Using the listing that follows, return every line with the word "will".

RECORDED DATA –
= = =
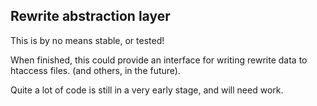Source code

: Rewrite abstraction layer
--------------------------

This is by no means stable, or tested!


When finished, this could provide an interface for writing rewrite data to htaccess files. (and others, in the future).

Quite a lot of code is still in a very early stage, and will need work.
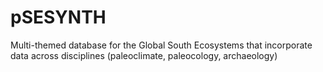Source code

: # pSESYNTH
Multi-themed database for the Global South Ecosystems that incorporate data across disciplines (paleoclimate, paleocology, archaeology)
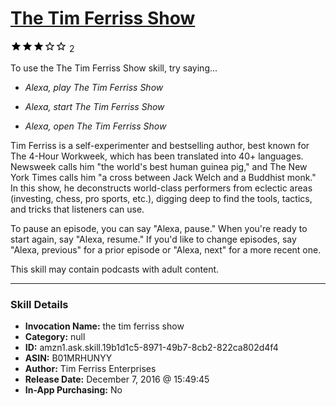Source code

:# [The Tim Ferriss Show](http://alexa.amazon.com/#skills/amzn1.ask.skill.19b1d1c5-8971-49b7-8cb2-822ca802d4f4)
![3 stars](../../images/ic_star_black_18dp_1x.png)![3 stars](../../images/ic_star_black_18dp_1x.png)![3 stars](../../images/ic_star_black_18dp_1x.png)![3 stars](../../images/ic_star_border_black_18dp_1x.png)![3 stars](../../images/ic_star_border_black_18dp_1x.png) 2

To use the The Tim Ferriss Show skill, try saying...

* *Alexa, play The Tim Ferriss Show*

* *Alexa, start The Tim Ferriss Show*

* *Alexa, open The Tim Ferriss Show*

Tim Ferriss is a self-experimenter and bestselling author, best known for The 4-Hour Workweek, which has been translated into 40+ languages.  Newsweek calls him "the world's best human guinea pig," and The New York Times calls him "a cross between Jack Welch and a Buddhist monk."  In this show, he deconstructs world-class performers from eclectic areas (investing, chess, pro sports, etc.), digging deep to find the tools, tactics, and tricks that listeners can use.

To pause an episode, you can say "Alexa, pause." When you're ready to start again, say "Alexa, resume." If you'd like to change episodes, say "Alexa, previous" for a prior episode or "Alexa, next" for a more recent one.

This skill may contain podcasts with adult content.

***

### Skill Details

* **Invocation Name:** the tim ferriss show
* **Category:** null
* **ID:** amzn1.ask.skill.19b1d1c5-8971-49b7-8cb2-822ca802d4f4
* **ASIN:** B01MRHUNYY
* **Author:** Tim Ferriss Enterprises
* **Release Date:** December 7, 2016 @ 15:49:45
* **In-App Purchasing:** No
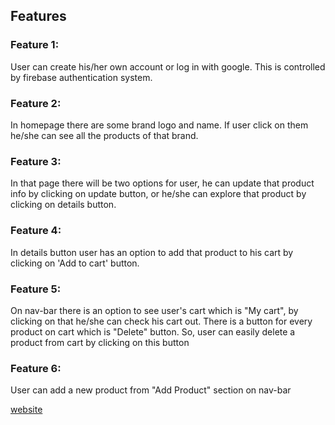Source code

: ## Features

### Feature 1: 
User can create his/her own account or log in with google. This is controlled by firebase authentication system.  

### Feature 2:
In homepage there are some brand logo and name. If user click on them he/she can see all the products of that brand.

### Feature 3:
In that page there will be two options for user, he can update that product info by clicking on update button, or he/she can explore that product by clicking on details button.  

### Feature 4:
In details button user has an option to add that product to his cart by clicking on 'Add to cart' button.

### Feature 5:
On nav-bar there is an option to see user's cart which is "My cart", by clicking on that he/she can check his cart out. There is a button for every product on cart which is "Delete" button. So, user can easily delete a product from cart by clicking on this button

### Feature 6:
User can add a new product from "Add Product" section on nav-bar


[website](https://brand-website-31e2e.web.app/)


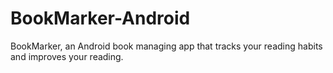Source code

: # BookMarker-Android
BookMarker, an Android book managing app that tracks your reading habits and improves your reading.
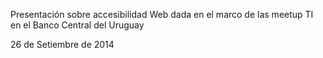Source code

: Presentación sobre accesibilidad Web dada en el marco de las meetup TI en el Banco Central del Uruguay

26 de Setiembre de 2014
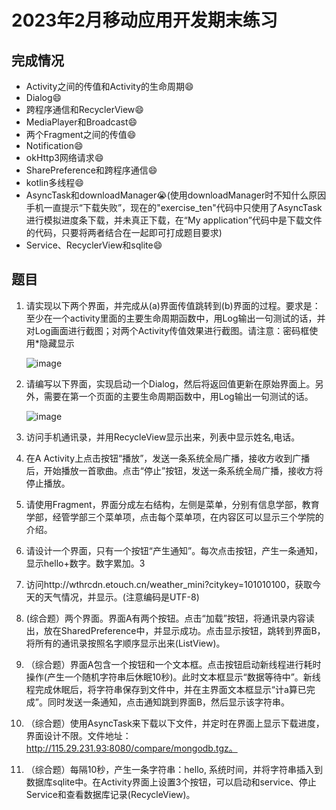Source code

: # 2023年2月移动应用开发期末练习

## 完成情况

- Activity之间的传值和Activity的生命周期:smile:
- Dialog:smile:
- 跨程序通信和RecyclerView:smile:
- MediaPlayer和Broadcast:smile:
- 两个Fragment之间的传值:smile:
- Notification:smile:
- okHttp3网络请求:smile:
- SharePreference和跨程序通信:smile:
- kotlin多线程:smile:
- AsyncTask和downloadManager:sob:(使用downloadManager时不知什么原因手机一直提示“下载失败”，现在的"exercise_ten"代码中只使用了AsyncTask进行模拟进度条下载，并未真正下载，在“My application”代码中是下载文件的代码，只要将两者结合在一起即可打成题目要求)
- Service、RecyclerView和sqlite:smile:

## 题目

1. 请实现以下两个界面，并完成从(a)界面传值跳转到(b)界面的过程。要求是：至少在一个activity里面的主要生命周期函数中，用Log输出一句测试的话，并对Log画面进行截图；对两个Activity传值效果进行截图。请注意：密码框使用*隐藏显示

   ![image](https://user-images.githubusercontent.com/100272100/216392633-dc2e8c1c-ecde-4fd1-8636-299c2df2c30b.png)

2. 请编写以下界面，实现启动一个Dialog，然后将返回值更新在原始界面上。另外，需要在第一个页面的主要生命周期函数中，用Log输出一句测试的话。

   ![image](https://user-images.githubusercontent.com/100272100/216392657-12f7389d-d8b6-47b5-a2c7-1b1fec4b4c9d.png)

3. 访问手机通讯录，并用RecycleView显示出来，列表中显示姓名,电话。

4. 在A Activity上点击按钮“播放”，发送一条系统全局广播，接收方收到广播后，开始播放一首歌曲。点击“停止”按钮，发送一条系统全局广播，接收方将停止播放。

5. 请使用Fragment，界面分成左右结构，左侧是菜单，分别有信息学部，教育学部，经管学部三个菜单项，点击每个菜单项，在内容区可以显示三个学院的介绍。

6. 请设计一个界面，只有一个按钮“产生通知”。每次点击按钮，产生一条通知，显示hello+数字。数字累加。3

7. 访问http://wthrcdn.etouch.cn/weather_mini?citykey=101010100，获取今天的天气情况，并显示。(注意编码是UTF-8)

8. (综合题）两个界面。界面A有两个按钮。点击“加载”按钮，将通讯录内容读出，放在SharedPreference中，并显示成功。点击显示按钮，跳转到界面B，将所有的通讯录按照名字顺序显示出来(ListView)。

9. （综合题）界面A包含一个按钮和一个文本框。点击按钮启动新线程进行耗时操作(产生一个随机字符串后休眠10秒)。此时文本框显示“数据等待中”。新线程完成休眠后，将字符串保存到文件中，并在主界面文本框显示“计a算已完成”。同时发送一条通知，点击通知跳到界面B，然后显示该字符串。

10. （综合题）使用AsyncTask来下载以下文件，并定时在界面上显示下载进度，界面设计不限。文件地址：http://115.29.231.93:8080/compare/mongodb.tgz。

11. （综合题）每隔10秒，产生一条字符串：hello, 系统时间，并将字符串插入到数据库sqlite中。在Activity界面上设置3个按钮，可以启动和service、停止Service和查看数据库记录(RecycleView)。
= = =
ANSWER BOX –
Quite a lot of code is still in a very early stage, and will need work.
In that page there will be two options for user, he can update that product info by clicking on update button, or he/she can explore that product by clicking on details button.  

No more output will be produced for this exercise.